◆ Task to complete ◆
Could you filter the records below down to the lines that include the word "Length"?
#####
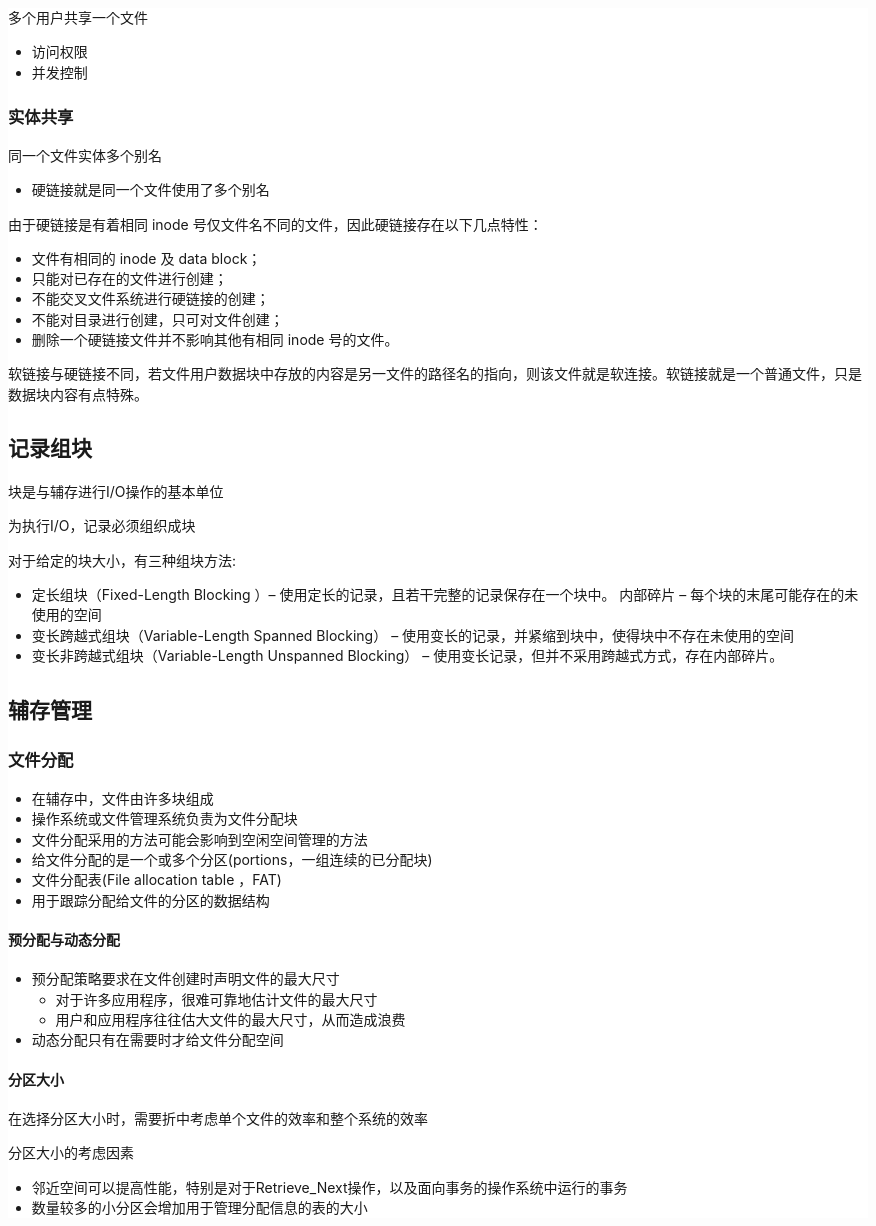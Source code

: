多个用户共享一个文件

- 访问权限
- 并发控制

### 实体共享

同一个文件实体多个别名
- 硬链接就是同一个文件使用了多个别名

由于硬链接是有着相同 inode 号仅文件名不同的文件，因此硬链接存在以下几点特性：

- 文件有相同的 inode 及 data block；
- 只能对已存在的文件进行创建；
- 不能交叉文件系统进行硬链接的创建；
- 不能对目录进行创建，只可对文件创建；
- 删除一个硬链接文件并不影响其他有相同 inode 号的文件。

软链接与硬链接不同，若文件用户数据块中存放的内容是另一文件的路径名的指向，则该文件就是软连接。软链接就是一个普通文件，只是数据块内容有点特殊。

## 记录组块
块是与辅存进行I/O操作的基本单位

为执行I/O，记录必须组织成块

对于给定的块大小，有三种组块方法:
- 定长组块（Fixed-Length Blocking ）– 使用定长的记录，且若干完整的记录保存在一个块中。
	内部碎片 – 每个块的末尾可能存在的未使用的空间
- 变长跨越式组块（Variable-Length Spanned Blocking） – 使用变长的记录，并紧缩到块中，使得块中不存在未使用的空间 
- 变长非跨越式组块（Variable-Length Unspanned Blocking） – 使用变长记录，但并不采用跨越式方式，存在内部碎片。

## 辅存管理
### 文件分配
- 在辅存中，文件由许多块组成
- 操作系统或文件管理系统负责为文件分配块
- 文件分配采用的方法可能会影响到空闲空间管理的方法
- 给文件分配的是一个或多个分区(portions，一组连续的已分配块)
- 文件分配表(File allocation table ，FAT)
- 用于跟踪分配给文件的分区的数据结构

#### 预分配与动态分配
- 预分配策略要求在文件创建时声明文件的最大尺寸
  - 对于许多应用程序，很难可靠地估计文件的最大尺寸
  - 用户和应用程序往往估大文件的最大尺寸，从而造成浪费
- 动态分配只有在需要时才给文件分配空间

#### 分区大小
在选择分区大小时，需要折中考虑单个文件的效率和整个系统的效率

分区大小的考虑因素
- 邻近空间可以提高性能，特别是对于Retrieve_Next操作，以及面向事务的操作系统中运行的事务
- 数量较多的小分区会增加用于管理分配信息的表的大小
#####
◆ Result for this task ◆
- 定长组块（Fixed-Length Blocking ）– 使用定长的记录，且若干完整的记录保存在一个块中。
- 变长跨越式组块（Variable-Length Spanned Blocking） – 使用变长的记录，并紧缩到块中，使得块中不存在未使用的空间 
- 变长非跨越式组块（Variable-Length Unspanned Blocking） – 使用变长记录，但并不采用跨越式方式，存在内部碎片。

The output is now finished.